Lagi, BBM akan dinaikkan! Setelah sekian lama mengalami
penundaan, akhirnya wacana pengurangan subsidi BBM alias kenaikan harga BBM
akan segera dilaksanakan Mei 2013 ini. Kali ini kenaikan BBM memang tidak pukul
rata untuk semua pihak, hanya bagi rakyat yang memiliki mobil saja. Pengendara
motor dan supir angkot kali ini masih selamat. Hal ini harus dilakukan karena
pemerintah menilai jika subsidi BBM tidak dikurangi maka akan semakin membebani
APBN karena harus ada tambahan biaya sebesar 30 triliun. Pemerintah takut
'jatuh miskin' jika BBM bagi rakyat terus menerus disubsidi, makanya membatasi
BBM bersubsidi adalah jalan keluar yang ampuh untuk mencegah 'kemiskinan'
pemerintah.
Jika pemerintah gagal miskin, tapi bagaimana dengan nasib si
miskin yang sebenarnya (rakyat) ketika BBM bersubsidi dibatasi? Satu hal yang
pasti, rakyat akan dikondisikan untuk semakin menikmati kemiskinannya. Sudah
dapat dipastikan, dengan naiknya harga BBM harga-harga barang pun akan
mengalami kenaikan. Di sisi lain, daya beli masyarakat tidak berbanding lurus
dengan naiknya harga BBM dan barang-barang akibatnya penghimpitan hidup lagi
yang harus dinikmati masyarakat.
Andai pemerintah mau benar-benar mengurusi rakyat, pemerintah
pasti akan mencari segala cara agar harga BBM bagi rakyat tetap stabil atau
bahkan berkurang. Misalnya saja, jika pemerintah benar-benar berniat, banyak
pos-pos APBN yang bisa dikurangi sehingga tidak perlu mempersoalkan subsidi
BBM. Salah satunya adalah dengan mengurangi belanja birokrasi di APBN 2013 yang
mencapai 400,3 triliun atau 35,2% dari belanja pemerintah pusat. Atau dengan
membayar utang luar negeri tanpa bunga yang bisa menghemat sampai 123 triliun.

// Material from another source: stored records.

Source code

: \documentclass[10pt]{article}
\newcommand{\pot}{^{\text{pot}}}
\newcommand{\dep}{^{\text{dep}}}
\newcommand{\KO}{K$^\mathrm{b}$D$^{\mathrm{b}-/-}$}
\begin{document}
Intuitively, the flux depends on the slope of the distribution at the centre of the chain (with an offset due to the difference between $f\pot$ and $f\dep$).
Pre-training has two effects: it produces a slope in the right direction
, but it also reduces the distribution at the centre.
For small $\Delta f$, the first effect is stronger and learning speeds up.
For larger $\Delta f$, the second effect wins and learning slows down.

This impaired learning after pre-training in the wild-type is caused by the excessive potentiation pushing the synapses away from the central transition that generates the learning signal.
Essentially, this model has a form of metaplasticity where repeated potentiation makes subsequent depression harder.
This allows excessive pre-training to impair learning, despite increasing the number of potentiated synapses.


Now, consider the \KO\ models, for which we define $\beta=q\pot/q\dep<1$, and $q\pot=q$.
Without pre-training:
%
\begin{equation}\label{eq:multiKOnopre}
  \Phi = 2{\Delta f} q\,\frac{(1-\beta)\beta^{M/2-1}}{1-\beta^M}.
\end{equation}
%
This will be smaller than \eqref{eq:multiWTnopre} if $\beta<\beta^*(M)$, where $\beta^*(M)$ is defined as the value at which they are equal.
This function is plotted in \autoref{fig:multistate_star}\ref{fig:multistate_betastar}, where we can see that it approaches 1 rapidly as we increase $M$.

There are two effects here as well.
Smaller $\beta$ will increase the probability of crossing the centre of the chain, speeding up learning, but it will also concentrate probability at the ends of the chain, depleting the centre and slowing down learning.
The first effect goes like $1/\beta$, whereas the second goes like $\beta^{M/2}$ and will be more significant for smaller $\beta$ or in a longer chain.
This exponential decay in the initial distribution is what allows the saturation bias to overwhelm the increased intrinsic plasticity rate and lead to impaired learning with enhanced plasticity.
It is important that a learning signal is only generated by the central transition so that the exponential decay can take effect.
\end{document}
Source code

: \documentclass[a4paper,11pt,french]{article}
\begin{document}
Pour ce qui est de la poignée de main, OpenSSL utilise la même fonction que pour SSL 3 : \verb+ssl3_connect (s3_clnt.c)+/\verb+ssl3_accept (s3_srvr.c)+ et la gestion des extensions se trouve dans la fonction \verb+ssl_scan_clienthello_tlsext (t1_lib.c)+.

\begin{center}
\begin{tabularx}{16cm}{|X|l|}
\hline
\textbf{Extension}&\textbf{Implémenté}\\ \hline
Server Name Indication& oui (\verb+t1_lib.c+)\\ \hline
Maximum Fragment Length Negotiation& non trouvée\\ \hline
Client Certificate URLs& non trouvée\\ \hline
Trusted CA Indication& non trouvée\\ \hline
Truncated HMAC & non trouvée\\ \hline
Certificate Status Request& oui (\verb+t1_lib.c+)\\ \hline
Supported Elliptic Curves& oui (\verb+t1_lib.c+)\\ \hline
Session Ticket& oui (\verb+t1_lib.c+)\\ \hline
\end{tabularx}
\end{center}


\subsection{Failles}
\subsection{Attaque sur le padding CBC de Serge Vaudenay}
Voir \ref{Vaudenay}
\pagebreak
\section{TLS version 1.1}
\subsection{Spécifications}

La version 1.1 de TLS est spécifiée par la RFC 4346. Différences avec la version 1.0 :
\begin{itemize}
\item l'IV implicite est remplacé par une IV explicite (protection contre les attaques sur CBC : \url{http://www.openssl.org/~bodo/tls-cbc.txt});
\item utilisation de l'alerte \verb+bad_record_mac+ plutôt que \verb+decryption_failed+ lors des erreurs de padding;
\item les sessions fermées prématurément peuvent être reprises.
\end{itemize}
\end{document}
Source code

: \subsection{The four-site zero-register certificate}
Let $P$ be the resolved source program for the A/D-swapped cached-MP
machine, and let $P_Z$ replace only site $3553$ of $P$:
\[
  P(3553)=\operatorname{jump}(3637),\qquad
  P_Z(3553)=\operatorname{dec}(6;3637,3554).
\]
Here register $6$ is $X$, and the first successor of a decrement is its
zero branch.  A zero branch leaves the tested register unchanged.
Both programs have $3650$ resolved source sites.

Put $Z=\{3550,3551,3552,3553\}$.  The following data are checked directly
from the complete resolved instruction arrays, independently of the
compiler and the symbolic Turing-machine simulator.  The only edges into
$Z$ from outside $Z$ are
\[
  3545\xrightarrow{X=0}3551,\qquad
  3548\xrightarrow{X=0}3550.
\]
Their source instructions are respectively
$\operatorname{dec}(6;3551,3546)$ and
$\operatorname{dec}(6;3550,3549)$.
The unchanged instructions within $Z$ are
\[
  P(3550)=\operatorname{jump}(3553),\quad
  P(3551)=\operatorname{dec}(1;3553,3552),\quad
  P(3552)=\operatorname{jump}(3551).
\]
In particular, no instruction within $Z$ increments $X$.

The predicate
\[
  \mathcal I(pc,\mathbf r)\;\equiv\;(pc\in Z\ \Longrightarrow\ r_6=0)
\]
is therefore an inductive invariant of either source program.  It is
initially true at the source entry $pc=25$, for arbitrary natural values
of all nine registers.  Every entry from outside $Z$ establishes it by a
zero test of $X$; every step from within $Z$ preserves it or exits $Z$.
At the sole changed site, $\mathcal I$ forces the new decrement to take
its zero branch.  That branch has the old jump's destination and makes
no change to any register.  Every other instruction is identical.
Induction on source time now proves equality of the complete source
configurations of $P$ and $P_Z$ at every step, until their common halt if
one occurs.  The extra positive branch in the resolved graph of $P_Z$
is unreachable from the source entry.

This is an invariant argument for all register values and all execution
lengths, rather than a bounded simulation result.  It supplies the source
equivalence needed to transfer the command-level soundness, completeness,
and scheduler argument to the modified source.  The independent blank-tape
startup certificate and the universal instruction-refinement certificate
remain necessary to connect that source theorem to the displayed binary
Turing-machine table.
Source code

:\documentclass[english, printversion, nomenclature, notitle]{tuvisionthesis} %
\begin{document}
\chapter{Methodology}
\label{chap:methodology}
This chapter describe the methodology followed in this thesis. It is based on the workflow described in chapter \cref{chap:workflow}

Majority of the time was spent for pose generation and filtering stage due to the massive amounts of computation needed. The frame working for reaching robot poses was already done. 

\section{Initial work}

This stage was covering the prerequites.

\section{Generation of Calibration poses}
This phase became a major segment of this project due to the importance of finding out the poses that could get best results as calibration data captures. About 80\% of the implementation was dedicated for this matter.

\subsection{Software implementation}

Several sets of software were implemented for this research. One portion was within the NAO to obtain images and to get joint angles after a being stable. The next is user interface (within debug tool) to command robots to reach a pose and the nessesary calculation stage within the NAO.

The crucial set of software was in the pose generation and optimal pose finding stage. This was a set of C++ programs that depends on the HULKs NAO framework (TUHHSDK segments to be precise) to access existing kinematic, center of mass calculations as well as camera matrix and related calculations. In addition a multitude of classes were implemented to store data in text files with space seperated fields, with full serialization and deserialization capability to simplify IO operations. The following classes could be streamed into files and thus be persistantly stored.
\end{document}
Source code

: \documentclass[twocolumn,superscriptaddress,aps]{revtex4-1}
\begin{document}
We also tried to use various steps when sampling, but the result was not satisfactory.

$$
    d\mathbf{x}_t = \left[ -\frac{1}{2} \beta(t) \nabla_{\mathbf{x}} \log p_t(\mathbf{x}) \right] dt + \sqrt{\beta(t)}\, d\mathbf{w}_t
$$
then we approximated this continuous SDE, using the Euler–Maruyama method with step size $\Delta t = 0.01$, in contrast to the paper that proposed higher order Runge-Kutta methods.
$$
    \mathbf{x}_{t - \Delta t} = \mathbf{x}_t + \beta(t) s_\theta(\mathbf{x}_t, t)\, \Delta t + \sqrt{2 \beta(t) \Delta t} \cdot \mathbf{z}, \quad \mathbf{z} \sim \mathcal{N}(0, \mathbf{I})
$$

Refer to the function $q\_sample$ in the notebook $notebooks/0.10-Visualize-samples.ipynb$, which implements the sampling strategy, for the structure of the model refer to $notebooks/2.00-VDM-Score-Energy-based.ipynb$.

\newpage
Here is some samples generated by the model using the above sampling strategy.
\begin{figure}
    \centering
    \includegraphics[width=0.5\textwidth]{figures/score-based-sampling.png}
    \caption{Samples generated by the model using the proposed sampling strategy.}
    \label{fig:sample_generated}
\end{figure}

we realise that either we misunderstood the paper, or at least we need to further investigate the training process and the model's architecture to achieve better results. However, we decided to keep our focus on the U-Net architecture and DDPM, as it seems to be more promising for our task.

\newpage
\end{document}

Keadaan pelik ini (naiknya BBM) mau tidak mau harus diterima
rakyat karena pemerintah tidak bisa meninggalkan hobi 'ngutang' nya. Padahal sudah sangat jelas persyaratan 'ngutang' akan sangat menyengsarakan
rakyat. Bisa kita lihat dalam dokumen program USAID, TITLE AND NUMBER: Energy
Sector Governance Strengthened, 497-013 menyebutkan: “tujuan strategis ini akan
menguatkan pengaturan sektor energy untuk membantu membuat sektor energy lebih
efisien dan transparan, dengan jalan meminimalkan peran pemerintah sebagai
regulator, mengurangi subsidi, mempromosikan keterlibatan sektor swasta” yang
itu artinya sama saja dengan pencabutan subsidi BBM.
Sebenarnya amat sangat lebay
jika pemerintah mengatakan subsidi BBM membebani APBN sehingga harus dikurangi
atau bahkan sampai dihilangkan. Karena sebenarnya pemerintah bisa mendapatkan
banyak uang tanpa harus menghentikan subsidi BBM dengan melakukan penghematan
di pos-pos APBN yang tidak begitu penting. Misalnya saja pemerintah bisa
melakukan penghematan 10 % belanja birokrasi maka akan didapat 40 triliun lebih.
Atau dengan tidak menjual SDA kepada asing, gunung emas di Papua misalnya, sebenarnya
ketika dieksplor akan mampu meringankan APBN.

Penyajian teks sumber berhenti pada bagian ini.